╭─ DATA IN THIS EXERCISE

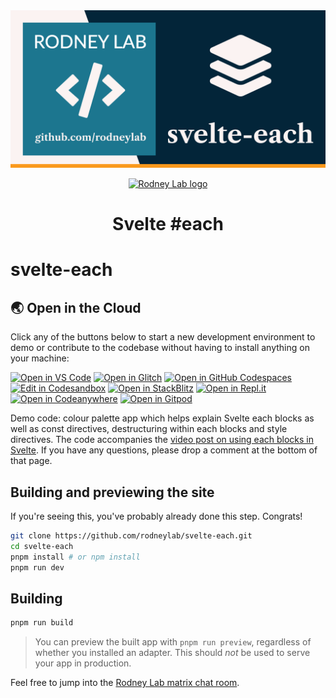 <img src="./images/rodneylab-github-svelte-each.png" alt="Rodney Lab sveltekit-iconify Github banner">

<p align="center">
  <a aria-label="Open Rodney Lab site" href="https://rodneylab.com" rel="nofollow noopener noreferrer">
    <img alt="Rodney Lab logo" src="https://rodneylab.com/assets/icon.png" width="60" />
  </a>
</p>
<h1 align="center">
  Svelte #each
</h1>

# svelte-each

## 🌏  Open in the Cloud 

Click any of the buttons below to start a new development environment to demo or contribute to the codebase without having to install anything on your machine:

[![Open in VS Code](https://img.shields.io/badge/Open%20in-VS%20Code-blue?logo=visualstudiocode)](https://vscode.dev/github/rodneylab/svelte-each)
[![Open in Glitch](https://img.shields.io/badge/Open%20in-Glitch-blue?logo=glitch)](https://glitch.com/edit/#!/import/github/rodneylab/svelte-each)
[![Open in GitHub Codespaces](https://github.com/codespaces/badge.svg)](https://codespaces.new/rodneylab/svelte-each)
[![Edit in Codesandbox](https://codesandbox.io/static/img/play-codesandbox.svg)](https://codesandbox.io/s/github/rodneylab/svelte-each)
[![Open in StackBlitz](https://developer.stackblitz.com/img/open_in_stackblitz.svg)](https://stackblitz.com/github/rodneylab/svelte-each)
[![Open in Repl.it](https://replit.com/badge/github/withastro/astro)](https://replit.com/github/rodneylab/svelte-each)
[![Open in Codeanywhere](https://codeanywhere.com/img/open-in-codeanywhere-btn.svg)](https://app.codeanywhere.com/#https://github.com/rodneylab/svelte-each)
[![Open in Gitpod](https://gitpod.io/button/open-in-gitpod.svg)](https://gitpod.io/#https://github.com/rodneylab/svelte-each)


Demo code: colour palette app which helps explain Svelte each blocks as well as const directives, destructuring within each blocks and style directives. The code accompanies the <a aria-label="Open Rodney Lab video post on Svelte Each blocks" href="https://rodneylab.com/using-svelte-each-blocks/">video post on using each blocks in Svelte</a>. If you have any questions, please drop a comment at the bottom of that page.

## Building and previewing the site

If you're seeing this, you've probably already done this step. Congrats!

```bash
git clone https://github.com/rodneylab/svelte-each.git
cd svelte-each
pnpm install # or npm install
pnpm run dev
```

## Building

```bash
pnpm run build
```

> You can preview the built app with `pnpm run preview`, regardless of whether you installed an adapter. This should _not_ be used to serve your app in production.

Feel free to jump into the [Rodney Lab matrix chat room](https://matrix.to/#/%23rodney:matrix.org).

╰─

[GOAL OF THE EXERCISE] Without the images, print all of the lines above exactly.

[COMPLETED EXERCISE]
 <img src="./images/rodneylab-github-svelte-each.png" alt="Rodney Lab sveltekit-iconify Github banner">

<p align="center">
  <a aria-label="Open Rodney Lab site" href="https://rodneylab.com" rel="nofollow noopener noreferrer">
    <img alt="Rodney Lab logo" src="https://rodneylab.com/assets/icon.png" width="60" />
  </a>
</p>
<h1 align="center">
  Svelte #each
</h1>

# svelte-each

## 🌏  Open in the Cloud 

Click any of the buttons below to start a new development environment to demo or contribute to the codebase without having to install anything on your machine:

[![Open in VS Code](https://img.shields.io/badge/Open%20in-VS%20Code-blue?logo=visualstudiocode)](https://vscode.dev/github/rodneylab/svelte-each)
[![Open in Glitch](https://img.shields.io/badge/Open%20in-Glitch-blue?logo=glitch)](https://glitch.com/edit/#!/import/github/rodneylab/svelte-each)
[![Open in GitHub Codespaces](https://github.com/codespaces/badge.svg)](https://codespaces.new/rodneylab/svelte-each)
[![Edit in Codesandbox](https://codesandbox.io/static/img/play-codesandbox.svg)](https://codesandbox.io/s/github/rodneylab/svelte-each)
[![Open in StackBlitz](https://developer.stackblitz.com/img/open_in_stackblitz.svg)](https://stackblitz.com/github/rodneylab/svelte-each)
[![Open in Repl.it](https://replit.com/badge/github/withastro/astro)](https://replit.com/github/rodneylab/svelte-each)
[![Open in Codeanywhere](https://codeanywhere.com/img/open-in-codeanywhere-btn.svg)](https://app.codeanywhere.com/#https://github.com/rodneylab/svelte-each)
[![Open in Gitpod](https://gitpod.io/button/open-in-gitpod.svg)](https://gitpod.io/#https://github.com/rodneylab/svelte-each)


Demo code: colour palette app which helps explain Svelte each blocks as well as const directives, destructuring within each blocks and style directives. The code accompanies the <a aria-label="Open Rodney Lab video post on Svelte Each blocks" href="https://rodneylab.com/using-svelte-each-blocks/">video post on using each blocks in Svelte</a>. If you have any questions, please drop a comment at the bottom of that page.

## Building and previewing the site

If you're seeing this, you've probably already done this step. Congrats!

```bash
git clone https://github.com/rodneylab/svelte-each.git
cd svelte-each
pnpm install # or npm install
pnpm run dev
```

## Building

```bash
pnpm run build
```

> You can preview the built app with `pnpm run preview`, regardless of whether you installed an adapter. This should _not_ be used to serve your app in production.

Feel free to jump into the [Rodney Lab matrix chat room](https://matrix.to/#/%23rodney:matrix.org).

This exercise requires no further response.